Salmon, who heads the Asia Subcommittee on Asia and the Pacific, chairing a hearing on Pakistan: Friend or Foe in the Fight Against Terrorism, said, 'They see us as being so stupid, and it kind of reminds me -- I wasn't there but some of the movies I have seen -- of where some of the old mafia used to deal with businesses where they come take money from them to protect them, so to speak.'
'It seems reminiscent of that to me -- paying the mafia -- but no good is going to come of it at the end,' Salmon said.
'I am a believer that if we just cut off the funding (to Pakistan), it's not going to be enough,' the Congressman added. 'If we just cut off the funding, I don't think it's going to be significant enough to them, (because of) the other resources they get from the bad guys.'
'I am wondering, why in the world, have we continued to pursue this policy of giving them money, when we know of all the bad things they are doing -- why have we done this policy in the first place,' Salmon remarked.
'I guess I could understand the first place why we did this because there was some assistance with the war on terrorism with Afghanistan. But now I don't understand the rationale,' Salmon said.
The Pakistanis, Salmon said, 'are making chumps out of us -- patsies, chumps, idiots,' and noted, 'Most Americans see through all of this and yet our so-called leaders don't really get it.'
'I can't even contemplate, why on god's green earth, we even thought for a nano second on the F-16s sale. I am glad that it's been scuttled, but none of it makes any sense at all,' the Congressman added.
Salmon seemed convinced that cutting off all assistance to Pakistan should be the first step and if even after that Islamabad did not change its behaviour of supporting and sponsoring terrorism, other changes including designating Pakistan as a State sponsor of terrorism should be an option.
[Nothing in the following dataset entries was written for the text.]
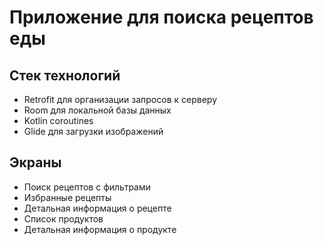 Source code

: # Приложение для поиска рецептов еды
## Стек технологий
- Retrofit для организации запросов к серверу
- Room для локальной базы данных
- Kotlin coroutines
- Glide для загрузки изображений
## Экраны
- Поиск рецептов с фильтрами
- Избранные рецепты
- Детальная информация о рецепте
- Список продуктов
- Детальная информация о продукте
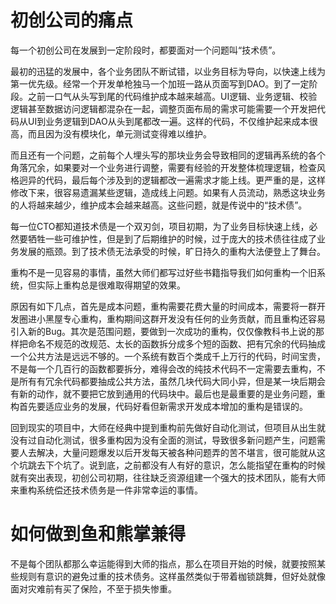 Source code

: # 初创公司的痛点

每一个初创公司在发展到一定阶段时，都要面对一个问题叫“技术债”。

最初的迅猛的发展中，各个业务团队不断试错，以业务目标为导向，以快速上线为第一优先级。经常一个开发单枪独马一个加班一路从页面写到DAO。到了一定阶段。之前一口气从头写到尾的代码维护成本越来越高。UI逻辑、业务逻辑、校验逻辑甚至数据访问逻辑都混杂在一起，调整页面布局的需求可能需要一个开发把代码从UI到业务逻辑到DAO从头到尾都改一遍。这样的代码，不仅维护起来成本很高，而且因为没有模块化，单元测试变得难以维护。

而且还有一个问题，之前每个人埋头写的那块业务会导致相同的逻辑再系统的各个角落冗余，如果要对一个业务进行调整，需要有经验的开发整体梳理逻辑，检查风格迥异的代码，最后每个涉及到的逻辑都改一遍需求才能上线。更严重的是，这样修改下来，很容易遗漏某些逻辑，造成线上问题。如果有人员流动，熟悉这块业务的人将越来越少，维护成本会越来越高。这些问题，就是传说中的“技术债”。

每一位CTO都知道技术债是一个双刃剑，项目初期，为了业务目标快速上线，必然要牺牲一些可维护性，但是到了后期维护的时候，过于庞大的技术债往往成了业务发展的瓶颈。到了技术债无法承受的时候，旷日持久的重构大法便登上了舞台。

重构不是一见容易的事情，虽然大师们都写过好些书籍指导我们如何重构一个旧系统，但实际上重构总是很难取得期望的效果。

原因有如下几点，首先是成本问题，重构需要花费大量的时间成本，需要将一群开发圈进小黑屋专心重构，重构期间这群开发没有任何的业务贡献，而且重构还容易引入新的Bug。其次是范围问题，要做到一次成功的重构，仅仅像教科书上说的那样把命名不规范的改规范、太长的函数拆分成多个短的函数、把有冗余的代码抽成一个公共方法是远远不够的。一个系统有数百个类成千上万行的代码，时间宝贵，不是每一个几百行的函数都要拆分，难得会改的纯技术代码不一定需要去重构，不是所有有冗余代码都要抽成公共方法，虽然几块代码大同小异，但是某一块后期会有新的动作，就不要把它放到通用的代码块中。最后也是最重要的是业务问题，重构首先要适应业务的发展，代码好看但新需求开发成本增加的重构是错误的。

回到现实的项目中，大师在经典中提到重构前先做好自动化测试，但项目从出生就没有过自动化测试，很多重构因为没有全面的测试，导致很多新问题产生，问题需要人去解决，大量问题爆发以后开发每天被各种问题弄的苦不堪言，很可能就从这个坑跳去下个坑了。说到底，之前都没有人有好的意识，怎么能指望在重构的时候就有突出表现，初创公司初期，往往缺乏资源组建一个强大的技术团队，能有大师来重构系统偿还技术债务是一件非常幸运的事情。

# 如何做到鱼和熊掌兼得

不是每个团队都那么幸运能得到大师的指点，那么在项目开始的时候，就要按照某些规则有意识的避免过重的技术债务。这样虽然类似于带着枷锁跳舞，但好处就像面对灾难前有买了保险，不至于损失惨重。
'For the record,' he said, 'I personally believe that we should completely cut off funding to Pakistan. That would be the first step -- give that a chance to work and if we don't see any changes, we move with some of the other changes.'
These, Salmon said, would be designating Pakistan a 'State sponsor of terrorism declaration, possibly economic sanctions, and I personally believe that right now, we have the worst policy that we could possibly have and all we are doing is rewarding thugs.'
The Republican was very critical of the financial aid being provided to Pakistan, saying that despite the 'significant investment' of the US spending tens of billions of taxpayer dollars in aid to Pakistan since 9/11, the 'Pakistani military and intelligence are still linked to terrorist groups.'
'While the administration and the Pakistanis argue that there have been some successes in the fight against terrorist elements,' Salman pointed out, 'terrorist groups with close ties to Pakistan's military elite have been left untouched to the point of thriving, while Pakistan's governing elite turns a blind eye.'
'To be frank,' the Congressman said, 'Pakistan likes the United States because for decades, we've given them a substantial amount of aid, especially to the Pakistani military, while they hope they can prevent us from getting too close with India.'
'The United States tolerates Pakistan,' Salmon felt, 'because it claims to be in the fight on the global war on terror. But recent history shows us that while Pakistan is getting money and weapons, the war on terror is sadly lacking and Pakistan may, in fact, be using the assets we provide them to undermine some of our strategic and diplomatic efforts in the region.'
'Pakistan claims to be fighting terrorism, but they refuse to fight some groups who we know to be terrorists,' he said, and spoke of how 'many observers see Pakistani forces as selective in the terrorist groups it fights, leaving others to wreak havoc, especially when those groups target India.'
'Let's not forget that Pakistan was less than helpful in the hunt and ultimate demise of Osama bin Laden,' Salmon said, 'and to this day, they are holding Dr Shakil Afridi under arrest -- a hero to our country for aiding in bin Laden's capture.'
During the hearing, several lawmakers referred to how former Pakistani president Pervez Musharraf in February had boasted how Pakistan had provided support to the Lashkar-e-Tayiba -- responsible for the horrific 26/11 terror attacks in Mumbai -- and Jaish-e-Mohammad, also a group that had targeted India and are believed to have been responsible for the Pathankot airbase attack.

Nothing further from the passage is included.